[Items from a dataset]
○ ○ ○ ○ ○
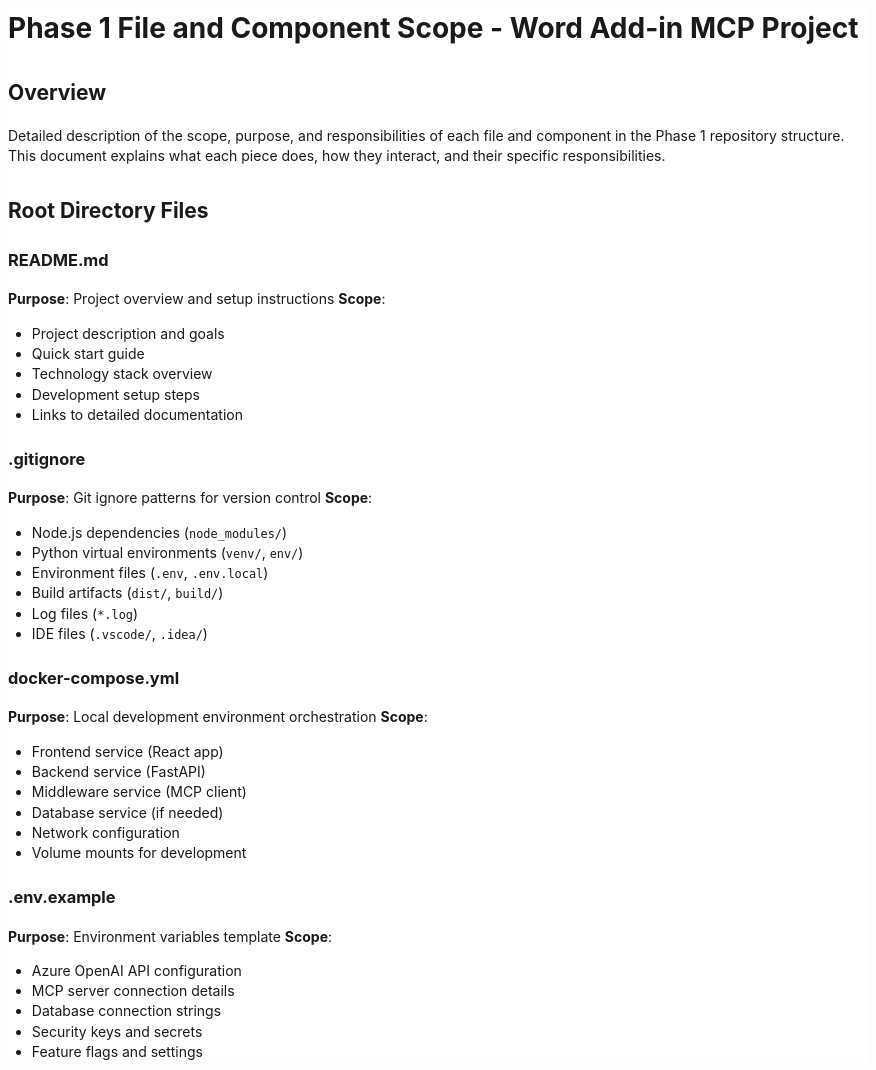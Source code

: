 # Phase 1 File and Component Scope - Word Add-in MCP Project

## Overview
Detailed description of the scope, purpose, and responsibilities of each file and component in the Phase 1 repository structure. This document explains what each piece does, how they interact, and their specific responsibilities.

## Root Directory Files

### **README.md**
**Purpose**: Project overview and setup instructions
**Scope**: 
- Project description and goals
- Quick start guide
- Technology stack overview
- Development setup steps
- Links to detailed documentation

### **.gitignore**
**Purpose**: Git ignore patterns for version control
**Scope**: 
- Node.js dependencies (`node_modules/`)
- Python virtual environments (`venv/`, `env/`)
- Environment files (`.env`, `.env.local`)
- Build artifacts (`dist/`, `build/`)
- Log files (`*.log`)
- IDE files (`.vscode/`, `.idea/`)

### **docker-compose.yml**
**Purpose**: Local development environment orchestration
**Scope**: 
- Frontend service (React app)
- Backend service (FastAPI)
- Middleware service (MCP client)
- Database service (if needed)
- Network configuration
- Volume mounts for development

### **.env.example**
**Purpose**: Environment variables template
**Scope**: 
- Azure OpenAI API configuration
- MCP server connection details
- Database connection strings
- Security keys and secrets
- Feature flags and settings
○ ○ ○ ○ ○
Output exactly the lines of the data that run from the one containing "### **.env.example**" to the very last line, and no others.

### **.env.example**
**Purpose**: Environment variables template
**Scope**: 
- Azure OpenAI API configuration
- MCP server connection details
- Database connection strings
- Security keys and secrets
- Feature flags and settings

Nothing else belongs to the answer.